An exact copy of each record is required.

-- Opening Marker --

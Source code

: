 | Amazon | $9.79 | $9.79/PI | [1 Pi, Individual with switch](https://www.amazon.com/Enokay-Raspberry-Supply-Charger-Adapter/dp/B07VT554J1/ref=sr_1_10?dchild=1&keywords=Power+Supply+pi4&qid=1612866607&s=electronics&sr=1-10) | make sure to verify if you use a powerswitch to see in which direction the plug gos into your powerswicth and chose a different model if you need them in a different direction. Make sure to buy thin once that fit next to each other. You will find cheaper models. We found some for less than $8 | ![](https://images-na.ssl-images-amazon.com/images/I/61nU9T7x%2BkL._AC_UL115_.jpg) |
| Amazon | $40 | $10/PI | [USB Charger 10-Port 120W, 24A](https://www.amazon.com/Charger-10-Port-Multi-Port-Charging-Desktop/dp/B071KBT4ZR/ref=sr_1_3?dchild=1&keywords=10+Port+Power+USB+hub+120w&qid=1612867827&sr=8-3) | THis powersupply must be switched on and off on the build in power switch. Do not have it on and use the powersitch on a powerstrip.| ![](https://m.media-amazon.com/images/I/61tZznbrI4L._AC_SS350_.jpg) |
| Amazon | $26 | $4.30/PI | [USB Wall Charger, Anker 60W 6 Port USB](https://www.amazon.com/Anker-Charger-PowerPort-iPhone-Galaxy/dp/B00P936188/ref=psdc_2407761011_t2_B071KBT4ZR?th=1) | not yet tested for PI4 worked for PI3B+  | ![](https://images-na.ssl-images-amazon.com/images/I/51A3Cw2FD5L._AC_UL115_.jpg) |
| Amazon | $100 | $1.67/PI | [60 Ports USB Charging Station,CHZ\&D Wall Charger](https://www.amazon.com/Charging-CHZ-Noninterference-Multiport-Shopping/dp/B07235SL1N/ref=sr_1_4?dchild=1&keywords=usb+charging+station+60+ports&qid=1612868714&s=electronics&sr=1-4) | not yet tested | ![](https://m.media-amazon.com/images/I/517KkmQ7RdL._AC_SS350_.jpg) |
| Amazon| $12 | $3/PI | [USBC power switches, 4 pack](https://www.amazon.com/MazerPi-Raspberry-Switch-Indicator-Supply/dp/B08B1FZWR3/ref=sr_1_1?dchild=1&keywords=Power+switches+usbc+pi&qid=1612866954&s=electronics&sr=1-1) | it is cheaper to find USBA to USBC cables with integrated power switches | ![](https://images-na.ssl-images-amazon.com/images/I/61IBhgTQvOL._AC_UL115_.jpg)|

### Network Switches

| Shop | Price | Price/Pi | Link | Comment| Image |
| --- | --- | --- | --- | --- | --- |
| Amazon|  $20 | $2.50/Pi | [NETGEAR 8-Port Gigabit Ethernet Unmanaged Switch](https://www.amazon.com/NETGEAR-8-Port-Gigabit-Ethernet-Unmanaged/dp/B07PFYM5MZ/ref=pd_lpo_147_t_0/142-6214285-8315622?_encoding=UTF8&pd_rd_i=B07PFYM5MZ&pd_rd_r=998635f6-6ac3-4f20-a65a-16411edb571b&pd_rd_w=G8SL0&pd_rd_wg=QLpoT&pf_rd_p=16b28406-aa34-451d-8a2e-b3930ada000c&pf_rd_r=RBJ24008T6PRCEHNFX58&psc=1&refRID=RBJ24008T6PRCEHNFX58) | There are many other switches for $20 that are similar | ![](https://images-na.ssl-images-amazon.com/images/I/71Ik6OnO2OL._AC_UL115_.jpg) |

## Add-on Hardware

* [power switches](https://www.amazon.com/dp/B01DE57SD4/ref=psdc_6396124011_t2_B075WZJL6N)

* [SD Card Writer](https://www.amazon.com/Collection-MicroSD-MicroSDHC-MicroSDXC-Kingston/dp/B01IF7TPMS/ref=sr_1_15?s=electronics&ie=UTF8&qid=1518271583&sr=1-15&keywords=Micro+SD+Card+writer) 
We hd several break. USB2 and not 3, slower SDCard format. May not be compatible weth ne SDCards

-- Closing Marker --

> Task solution:
Source code

: | Amazon | $9.79 | $9.79/PI | [1 Pi, Individual with switch](https://www.amazon.com/Enokay-Raspberry-Supply-Charger-Adapter/dp/B07VT554J1/ref=sr_1_10?dchild=1&keywords=Power+Supply+pi4&qid=1612866607&s=electronics&sr=1-10) | make sure to verify if you use a powerswitch to see in which direction the plug gos into your powerswicth and chose a different model if you need them in a different direction. Make sure to buy thin once that fit next to each other. You will find cheaper models. We found some for less than $8 | ![](https://images-na.ssl-images-amazon.com/images/I/61nU9T7x%2BkL._AC_UL115_.jpg) |
| Amazon | $40 | $10/PI | [USB Charger 10-Port 120W, 24A](https://www.amazon.com/Charger-10-Port-Multi-Port-Charging-Desktop/dp/B071KBT4ZR/ref=sr_1_3?dchild=1&keywords=10+Port+Power+USB+hub+120w&qid=1612867827&sr=8-3) | THis powersupply must be switched on and off on the build in power switch. Do not have it on and use the powersitch on a powerstrip.| ![](https://m.media-amazon.com/images/I/61tZznbrI4L._AC_SS350_.jpg) |
| Amazon | $26 | $4.30/PI | [USB Wall Charger, Anker 60W 6 Port USB](https://www.amazon.com/Anker-Charger-PowerPort-iPhone-Galaxy/dp/B00P936188/ref=psdc_2407761011_t2_B071KBT4ZR?th=1) | not yet tested for PI4 worked for PI3B+  | ![](https://images-na.ssl-images-amazon.com/images/I/51A3Cw2FD5L._AC_UL115_.jpg) |
| Amazon | $100 | $1.67/PI | [60 Ports USB Charging Station,CHZ\&D Wall Charger](https://www.amazon.com/Charging-CHZ-Noninterference-Multiport-Shopping/dp/B07235SL1N/ref=sr_1_4?dchild=1&keywords=usb+charging+station+60+ports&qid=1612868714&s=electronics&sr=1-4) | not yet tested | ![](https://m.media-amazon.com/images/I/517KkmQ7RdL._AC_SS350_.jpg) |
| Amazon| $12 | $3/PI | [USBC power switches, 4 pack](https://www.amazon.com/MazerPi-Raspberry-Switch-Indicator-Supply/dp/B08B1FZWR3/ref=sr_1_1?dchild=1&keywords=Power+switches+usbc+pi&qid=1612866954&s=electronics&sr=1-1) | it is cheaper to find USBA to USBC cables with integrated power switches | ![](https://images-na.ssl-images-amazon.com/images/I/61IBhgTQvOL._AC_UL115_.jpg)|

### Network Switches

| Shop | Price | Price/Pi | Link | Comment| Image |
| --- | --- | --- | --- | --- | --- |
| Amazon|  $20 | $2.50/Pi | [NETGEAR 8-Port Gigabit Ethernet Unmanaged Switch](https://www.amazon.com/NETGEAR-8-Port-Gigabit-Ethernet-Unmanaged/dp/B07PFYM5MZ/ref=pd_lpo_147_t_0/142-6214285-8315622?_encoding=UTF8&pd_rd_i=B07PFYM5MZ&pd_rd_r=998635f6-6ac3-4f20-a65a-16411edb571b&pd_rd_w=G8SL0&pd_rd_wg=QLpoT&pf_rd_p=16b28406-aa34-451d-8a2e-b3930ada000c&pf_rd_r=RBJ24008T6PRCEHNFX58&psc=1&refRID=RBJ24008T6PRCEHNFX58) | There are many other switches for $20 that are similar | ![](https://images-na.ssl-images-amazon.com/images/I/71Ik6OnO2OL._AC_UL115_.jpg) |

## Add-on Hardware

* [power switches](https://www.amazon.com/dp/B01DE57SD4/ref=psdc_6396124011_t2_B075WZJL6N)

* [SD Card Writer](https://www.amazon.com/Collection-MicroSD-MicroSDHC-MicroSDXC-Kingston/dp/B01IF7TPMS/ref=sr_1_15?s=electronics&ie=UTF8&qid=1518271583&sr=1-15&keywords=Micro+SD+Card+writer) 
We hd several break. USB2 and not 3, slower SDCard format. May not be compatible weth ne SDCards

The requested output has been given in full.